Nad szarym polem sam jak słup stoję.
Masa chmur czarnych, tak się ich boję.
Sam ja jeden świat mnie przytłacza.
Sam ja jeden bezsenność jest straszna.
I jedno wciąż, wada słowami płonąca.
I ciągle słowami ogień jej podsycająca.
I błąd kolejny i chmury na niebie.
Chce razem być z tobą chcieć iść do ciebie.
Chce snu takiego jak niegdyś bywały.
Jaki dzieci zdruzgotane tylko miewały.
Lub spać na wieki na świat się zamknąć.
Rozgonić chmury na zawsze zasnąć.
Wstać nie sam nie być tu jeden.
Lub być i chcieć żyć nie dla kogoś ale dla siebie.

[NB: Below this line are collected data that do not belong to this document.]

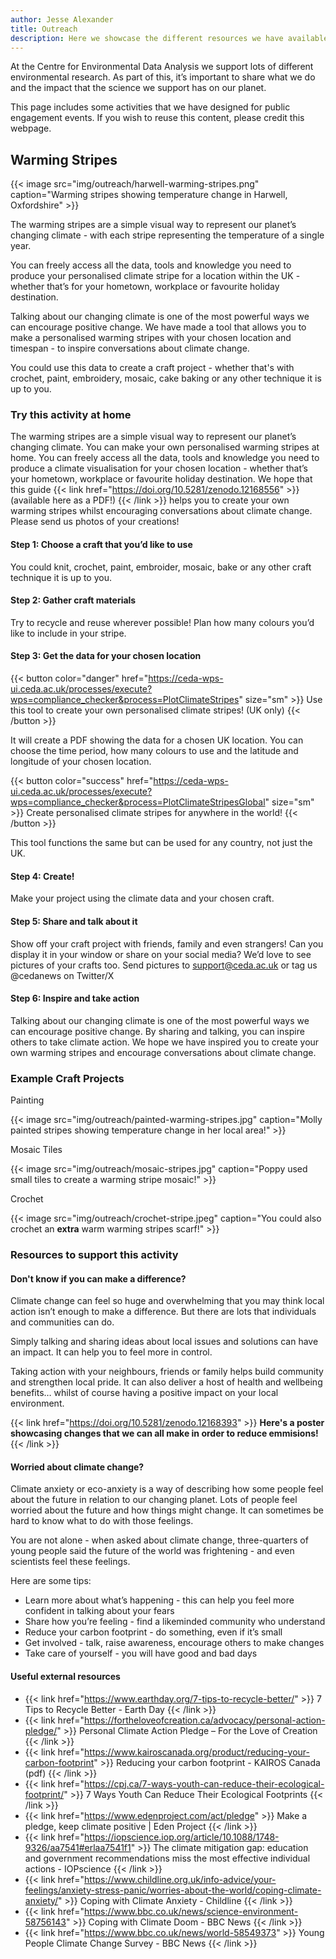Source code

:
 ```yaml
---
author: Jesse Alexander
title: Outreach 
description: Here we showcase the different resources we have available!
---
```


At the Centre for Environmental Data Analysis we support lots of different environmental research. As part of this, it’s important to share what we do and the impact that the science we support has on our planet.

This page includes some activities that we have designed for public engagement events. If you wish to reuse this content, please credit this webpage.

## Warming Stripes

{{< image src="img/outreach/harwell-warming-stripes.png" caption="Warming stripes showing temperature change in Harwell, Oxfordshire" >}}

The warming stripes are a simple visual way to represent our planet’s changing climate - with each stripe representing the temperature of a single year.

You can freely access all the data, tools and knowledge you need to produce your personalised climate stripe for a location within the UK - whether that’s for your hometown, workplace or favourite holiday destination.

Talking about our changing climate is one of the most powerful ways we can encourage positive change. We have made a tool that allows you to make a personalised warming stripes with your chosen location and timespan - to inspire conversations about climate change.

You could use this data to create a craft project - whether that's with crochet, paint, embroidery, mosaic, cake baking or any other technique it is up to you.

### Try this activity at home

The warming stripes are a simple visual way to represent our planet’s changing climate. You can make your own personalised warming stripes at home.
You can freely access all the data, tools and knowledge you need to produce a climate visualisation for your chosen location - whether that’s your hometown, workplace or favourite holiday destination.
We hope that this guide {{< link href="https://doi.org/10.5281/zenodo.12168556" >}} (available here as a PDF!) {{< /link >}} helps you to create your own warming stripes whilst encouraging conversations about climate change. Please send us photos of your creations!

#### Step 1: Choose a craft that you’d like to use

You could knit, crochet, paint, embroider, mosaic, bake or any other craft technique it is up to you.

#### Step 2: Gather craft materials

Try to recycle and reuse wherever possible! Plan how many colours you’d like to include in your stripe.

#### Step 3: Get the data for your chosen location

{{< button color="danger" href="https://ceda-wps-ui.ceda.ac.uk/processes/execute?wps=compliance_checker&process=PlotClimateStripes" size="sm" >}} Use this tool to create your own personalised climate stripes! (UK only) {{< /button >}}

It will create a PDF showing the data for a chosen UK location. You can choose the time period, how many colours to use and the latitude and longitude of your chosen location.

{{< button color="success" href="https://ceda-wps-ui.ceda.ac.uk/processes/execute?wps=compliance_checker&process=PlotClimateStripesGlobal" size="sm" >}} Create personalised climate stripes for anywhere in the world! {{< /button >}}

This tool functions the same but can be used for any country, not just the UK.

#### Step 4: Create!

Make your project using the climate data and your chosen craft.

#### Step 5: Share and talk about it

Show off your craft project with friends, family and even strangers! Can you display it in your window or share on your social media? We’d love to see pictures of your crafts too.
Send pictures to support@ceda.ac.uk or tag us @cedanews on Twitter/X

#### Step 6: Inspire and take action

Talking about our changing climate is one of the most powerful ways we can encourage positive change. By sharing and talking, you can inspire others to take climate action.
We hope we have inspired you to create your own warming stripes and encourage conversations about climate change.

### Example Craft Projects

Painting

{{< image src="img/outreach/painted-warming-stripes.jpg" caption="Molly painted stripes showing temperature change in her local area!" >}}

Mosaic Tiles

{{< image src="img/outreach/mosaic-stripes.jpg" caption="Poppy used small tiles to create a warming stripe mosaic!" >}}

Crochet

{{< image src="img/outreach/crochet-stripe.jpeg" caption="You could also crochet an **extra** warm warming stripes scarf!" >}}

### Resources to support this activity

#### Don't know if you can make a difference?

Climate change can feel so huge and overwhelming that you may think local action isn’t enough to make a difference. But there are lots that individuals and communities can do.

Simply talking and sharing ideas about local issues and solutions can have an impact. It can help you to feel more in control.

Taking action with your neighbours, friends or family helps build community and strengthen local pride. It can also deliver a host of health and wellbeing benefits… whilst of course having a positive impact on your local environment.

{{< link href="https://doi.org/10.5281/zenodo.12168393" >}} **Here's a poster showcasing changes that we can all make in order to reduce emmisions!** {{< /link >}}

#### Worried about climate change?

Climate anxiety or eco-anxiety is a way of describing how some people feel about the future in relation to our changing planet. Lots of people feel worried about the future and how things might change. It can sometimes be hard to know what to do with those feelings.

You are not alone - when asked about climate change, three-quarters of young people said the future of the world was frightening - and even scientists feel these feelings.

Here are some tips:

- Learn more about what’s happening - this can help you feel more confident in talking about your fears
- Share how you’re feeling - find a likeminded community who understand
- Reduce your carbon footprint - do something, even if it’s small
- Get involved - talk, raise awareness, encourage others to make changes
- Take care of yourself - you will have good and bad days

#### Useful external resources

- {{< link href="https://www.earthday.org/7-tips-to-recycle-better/" >}} 7 Tips to Recycle Better - Earth Day {{< /link >}}
- {{< link href="https://fortheloveofcreation.ca/advocacy/personal-action-pledge/" >}} Personal Climate Action Pledge – For the Love of Creation {{< /link >}}
- {{< link href="https://www.kairoscanada.org/product/reducing-your-carbon-footprint" >}} Reducing your carbon footprint - KAIROS Canada (pdf) {{< /link >}}
- {{< link href="https://cpj.ca/7-ways-youth-can-reduce-their-ecological-footprint/" >}} 7 Ways Youth Can Reduce Their Ecological Footprints {{< /link >}}
- {{< link href="https://www.edenproject.com/act/pledge" >}} Make a pledge, keep climate positive | Eden Project {{< /link >}}
- {{< link href="https://iopscience.iop.org/article/10.1088/1748-9326/aa7541#erlaa7541f1" >}} The climate mitigation gap: education and government recommendations miss the most effective individual actions - IOPscience {{< /link >}}
- {{< link href="https://www.childline.org.uk/info-advice/your-feelings/anxiety-stress-panic/worries-about-the-world/coping-climate-anxiety/" >}} Coping with Climate Anxiety - Childline {{< /link >}}
- {{< link href="https://www.bbc.co.uk/news/science-environment-58756143" >}} Coping with Climate Doom - BBC News {{< /link >}}
- {{< link href="https://www.bbc.co.uk/news/world-58549373" >}} Young People Climate Change Survey - BBC News {{< /link >}}
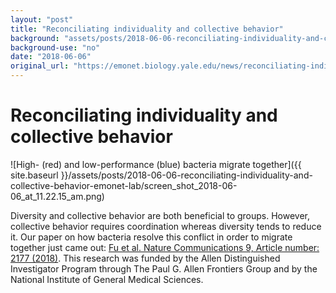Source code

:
 ```yaml
---
layout: "post"
title: "Reconciliating individuality and collective behavior"
background: "assets/posts/2018-06-06-reconciliating-individuality-and-collective-behavior-emonet-lab/screen_shot_2018-06-06_at_11.22.15_am.png"
background-use: "no"
date: "2018-06-06"
original_url: "https://emonet.biology.yale.edu/news/reconciliating-individuality-and-collective-behavior"
---
```

# Reconciliating individuality and collective behavior

![High- (red) and low-performance (blue) bacteria migrate together]({{ site.baseurl }}/assets/posts/2018-06-06-reconciliating-individuality-and-collective-behavior-emonet-lab/screen_shot_2018-06-06_at_11.22.15_am.png)

Diversity and collective behavior are both beneficial to groups. However, collective behavior requires coordination whereas diversity tends to reduce it. Our paper on how bacteria resolve this conflict in order to migrate together just came out: [Fu et al. Nature Communications 9, Article number: 2177 (2018)](https://www.nature.com/articles/s41467-018-04539-4). This research was funded by the Allen Distinguished Investigator Program through The Paul G. Allen Frontiers Group and by the National Institute of General Medical Sciences.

Stachurze nie dorówna nikt i nigdy , to fakt , porywasz się na wiele , masz odwagę chłopie :) ale ta odwaga , widzę na złe nie wychodzi ,pisaj dalej , pisaj , ja czytała będę z pewnością , jak zacznę do Cię mówić Sted , znaczy się , że zawirowało :)
mambo - panienki ?? no cóż , nieźle podsumowałaś
no tak, ew, my elfki i panienki, za to mamba dobrym duszkiem została. coś nas łączy tak jakby.